Nel paese che ha appaltato i diritti sociali al mercato e i diritti civili al Vaticano, mentre il parlamento si rifiuta di discutere persino su provvedimenti parziali come i Dico,cresce la mobilitazione dei movimenti queer e Lgbtq. Ultima tappa di un dialogo in corso da tempo, l’assemblea «Altre intimità» prevista alle 10,30 alla Casa internazionale delle Donne in via della Lungara a Roma rilancerà un percorso nato il 15 dicembre 2012 a Bologna nella «giornata di co-spirazione lesbica, frocia, trans e femminista».
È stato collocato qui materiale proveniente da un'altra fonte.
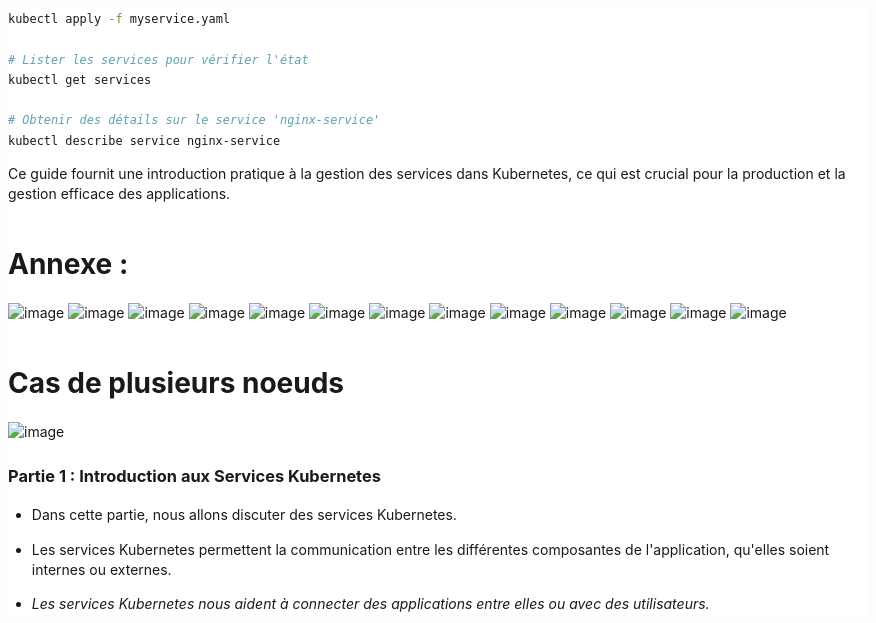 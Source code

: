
```bash
kubectl apply -f myservice.yaml

# Lister les services pour vérifier l'état
kubectl get services

# Obtenir des détails sur le service 'nginx-service'
kubectl describe service nginx-service
```

Ce guide fournit une introduction pratique à la gestion des services dans Kubernetes, ce qui est crucial pour la production et la gestion efficace des applications.

# Annexe : 

![image](https://github.com/hrhouma/beginingKubernetes-part2/assets/10111526/959df9b2-5064-49db-b27a-b92ae8591b2e)
![image](https://github.com/hrhouma/beginingKubernetes-part2/assets/10111526/0af95945-6f87-435c-9fad-3cec7288a35c)
![image](https://github.com/hrhouma/beginingKubernetes-part2/assets/10111526/65cce007-a223-4a66-a2e6-01389aea3b50)
![image](https://github.com/hrhouma/beginingKubernetes-part2/assets/10111526/bf3a4624-f086-4af3-b289-e4af1841f5a9)
![image](https://github.com/hrhouma/beginingKubernetes-part2/assets/10111526/127521c5-20fd-4d27-bfbe-d4ae97b7e585)
![image](https://github.com/hrhouma/beginingKubernetes-part2/assets/10111526/57c0cadc-28c0-467b-98e4-65b77d4d9ca0)
![image](https://github.com/hrhouma/beginingKubernetes-part2/assets/10111526/c74ac877-d536-4eeb-b7ab-c52e50476195)
![image](https://github.com/hrhouma/beginingKubernetes-part2/assets/10111526/23c3e6f6-a79e-487c-abb5-baa8b81dd7a3)
![image](https://github.com/hrhouma/beginingKubernetes-part2/assets/10111526/531ddaca-a64f-4c77-bc57-74df11038e8b)
![image](https://github.com/hrhouma/beginingKubernetes-part2/assets/10111526/bcefc328-4e96-4169-829c-9b197a9c98ca)
![image](https://github.com/hrhouma/beginingKubernetes-part2/assets/10111526/766e4314-bb5a-48e9-8880-193ec32b48c0)
![image](https://github.com/hrhouma/beginingKubernetes-part2/assets/10111526/5dee1237-56bd-4393-8e63-58d4ac6b8ee0)
![image](https://github.com/hrhouma/beginingKubernetes-part2/assets/10111526/be8e2ca9-b589-4769-b342-d686d9d692da)

# Cas de plusieurs noeuds
![image](https://github.com/hrhouma/beginingKubernetes-part2/assets/10111526/8cfb853a-9991-44b0-9b14-5e36bbc3a30a)



### Partie 1 : Introduction aux Services Kubernetes

- Dans cette partie, nous allons discuter des services Kubernetes.

- Les services Kubernetes permettent la communication entre les différentes composantes de l'application, qu'elles soient internes ou externes.

- *Les services Kubernetes nous aident à connecter des applications entre elles ou avec des utilisateurs.*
Promosso dal collettivo «Kespazio!», l’incontro è stato preceduto ieri dal convegno programmatico «Sfamily day» dov’è stata squadernata una prospettiva tra le più radicali nel panorama dei movimenti anticapitalisti e contro la precarietà. I nomi dei collettivi che compongono la rete «queer» italiana disegnano una cartografia politica ancora troppo poco nota. Partiamo da Milano dove, oltre a «Queer against racism», c’è il collettivo Ambrosia allo Zam rioccupato. A Padova c’è il «Fuxia block», nato dalle studentesse dell’Onda, e poi il «Bios Lab» che ha occupato una palazzina abbandonata dall’Inps, oggi sotto sgombero. A Torino c’è «Sguardi sui generis». A Bologna «Smaschieramenti» dove donne, gay, lesbiche, trans e «froce» producono inchieste sul lavoro affettivo e sulle nuove convivenze. Al Pride bolognese del 9 giugno 2012 «Smaschieramenti» ha organizzato un «esorcismo davanti ad una banca seguendo il modello del performer americano Billy Talen amplificato da Occupy Wall Street negli Stati Uniti: scene di delirio e protesta davanti ai bancomat e agli sportelli «per liberarci dallo spirito demoniaco di chi crea il debito e ci impone di pagare la povertà» racconta una delle attiviste.

A Roma ci sono le «Scosse» e le «Ribellule», a Bari le «Cime di queer». Nomi che rimandano ad un orizzonte che ha sepolto la visione tradizionale della «sinistra» e sta mettendo in crisi la mentalità, e le pratiche, degli stessi movimenti. L’elaborazione di una «politica queer» investe le sfere della vita come della politica, il reddito e il lavoro, il sesso e i linguaggi, l’immaginario e il desiderio.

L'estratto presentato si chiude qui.